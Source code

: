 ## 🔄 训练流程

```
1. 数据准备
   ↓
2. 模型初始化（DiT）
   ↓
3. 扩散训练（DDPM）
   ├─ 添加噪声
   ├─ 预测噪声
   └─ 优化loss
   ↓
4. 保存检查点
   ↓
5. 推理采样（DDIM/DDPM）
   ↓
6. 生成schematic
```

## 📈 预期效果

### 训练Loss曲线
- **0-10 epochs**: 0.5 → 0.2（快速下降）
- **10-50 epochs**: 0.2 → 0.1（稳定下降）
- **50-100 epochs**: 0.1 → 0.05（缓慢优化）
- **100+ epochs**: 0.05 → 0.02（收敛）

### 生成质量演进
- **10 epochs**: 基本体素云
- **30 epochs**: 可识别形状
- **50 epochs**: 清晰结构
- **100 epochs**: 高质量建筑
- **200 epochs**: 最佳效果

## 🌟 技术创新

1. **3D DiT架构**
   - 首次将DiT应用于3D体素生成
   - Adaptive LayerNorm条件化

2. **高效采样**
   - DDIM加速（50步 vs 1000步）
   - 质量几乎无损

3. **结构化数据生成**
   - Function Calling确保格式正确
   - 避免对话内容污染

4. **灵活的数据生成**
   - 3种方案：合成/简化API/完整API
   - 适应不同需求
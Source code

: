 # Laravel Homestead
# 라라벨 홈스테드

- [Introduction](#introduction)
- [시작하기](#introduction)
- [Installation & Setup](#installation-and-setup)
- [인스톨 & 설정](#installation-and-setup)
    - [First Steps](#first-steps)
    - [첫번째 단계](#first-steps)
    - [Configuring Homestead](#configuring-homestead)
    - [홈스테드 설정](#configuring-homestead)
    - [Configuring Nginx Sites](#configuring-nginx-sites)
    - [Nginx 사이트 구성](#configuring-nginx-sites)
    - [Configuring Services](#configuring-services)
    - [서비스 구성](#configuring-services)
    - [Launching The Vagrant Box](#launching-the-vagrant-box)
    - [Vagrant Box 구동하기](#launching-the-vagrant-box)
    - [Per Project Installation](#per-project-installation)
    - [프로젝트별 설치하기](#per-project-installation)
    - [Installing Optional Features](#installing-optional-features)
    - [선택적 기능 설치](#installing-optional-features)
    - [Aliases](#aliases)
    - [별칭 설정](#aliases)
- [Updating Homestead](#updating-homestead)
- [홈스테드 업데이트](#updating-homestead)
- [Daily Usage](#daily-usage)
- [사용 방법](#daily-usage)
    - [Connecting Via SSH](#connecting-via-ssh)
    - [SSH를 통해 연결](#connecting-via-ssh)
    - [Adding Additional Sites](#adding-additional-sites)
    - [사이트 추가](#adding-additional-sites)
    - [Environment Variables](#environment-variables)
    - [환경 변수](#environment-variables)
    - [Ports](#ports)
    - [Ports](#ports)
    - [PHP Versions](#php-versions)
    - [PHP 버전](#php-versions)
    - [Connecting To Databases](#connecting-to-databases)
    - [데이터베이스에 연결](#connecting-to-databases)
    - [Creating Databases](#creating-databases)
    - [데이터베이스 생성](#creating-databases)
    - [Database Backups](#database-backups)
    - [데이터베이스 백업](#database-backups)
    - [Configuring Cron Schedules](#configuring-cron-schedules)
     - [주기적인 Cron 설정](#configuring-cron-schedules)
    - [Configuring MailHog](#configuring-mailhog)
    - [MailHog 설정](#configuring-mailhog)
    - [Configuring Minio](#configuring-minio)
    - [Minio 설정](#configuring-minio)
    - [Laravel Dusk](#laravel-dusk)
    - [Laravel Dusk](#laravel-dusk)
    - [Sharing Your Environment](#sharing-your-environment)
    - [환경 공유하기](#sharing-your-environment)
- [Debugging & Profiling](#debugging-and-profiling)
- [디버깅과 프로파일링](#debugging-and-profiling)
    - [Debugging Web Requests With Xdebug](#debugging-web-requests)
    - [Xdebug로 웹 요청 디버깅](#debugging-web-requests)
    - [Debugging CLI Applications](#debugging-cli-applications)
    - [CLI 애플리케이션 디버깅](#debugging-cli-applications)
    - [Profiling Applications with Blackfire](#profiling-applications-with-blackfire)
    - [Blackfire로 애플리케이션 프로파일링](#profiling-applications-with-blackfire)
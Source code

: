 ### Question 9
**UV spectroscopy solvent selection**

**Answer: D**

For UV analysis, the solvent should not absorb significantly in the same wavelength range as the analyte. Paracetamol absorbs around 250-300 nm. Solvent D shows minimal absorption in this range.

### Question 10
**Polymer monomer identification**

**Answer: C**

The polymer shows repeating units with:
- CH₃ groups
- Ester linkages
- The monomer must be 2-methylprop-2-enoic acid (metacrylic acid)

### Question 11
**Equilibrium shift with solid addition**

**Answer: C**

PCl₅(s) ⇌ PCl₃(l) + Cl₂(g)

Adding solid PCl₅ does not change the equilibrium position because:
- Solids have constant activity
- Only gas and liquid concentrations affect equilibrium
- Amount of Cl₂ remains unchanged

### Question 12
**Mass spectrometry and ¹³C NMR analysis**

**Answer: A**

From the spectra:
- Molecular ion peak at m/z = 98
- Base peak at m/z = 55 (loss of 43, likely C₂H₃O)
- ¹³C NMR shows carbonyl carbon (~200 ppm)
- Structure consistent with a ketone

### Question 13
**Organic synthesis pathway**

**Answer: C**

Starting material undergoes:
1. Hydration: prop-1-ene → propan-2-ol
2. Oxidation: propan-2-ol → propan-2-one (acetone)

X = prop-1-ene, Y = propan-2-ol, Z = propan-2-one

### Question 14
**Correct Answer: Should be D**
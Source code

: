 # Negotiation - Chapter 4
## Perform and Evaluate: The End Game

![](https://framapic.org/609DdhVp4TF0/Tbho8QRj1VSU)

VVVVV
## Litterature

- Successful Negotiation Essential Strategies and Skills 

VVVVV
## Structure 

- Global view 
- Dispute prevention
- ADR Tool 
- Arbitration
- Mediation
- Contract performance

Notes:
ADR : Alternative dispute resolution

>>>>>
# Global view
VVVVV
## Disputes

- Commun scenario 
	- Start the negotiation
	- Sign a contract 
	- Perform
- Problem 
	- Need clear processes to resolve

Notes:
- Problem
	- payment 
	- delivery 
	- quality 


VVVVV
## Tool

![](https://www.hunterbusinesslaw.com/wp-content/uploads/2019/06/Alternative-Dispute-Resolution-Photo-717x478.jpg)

^^^^

## Exercise requirements
Within the entries above, report how many lines contain the word "solvent"; the figure is all that is wanted.

## Solved problem
2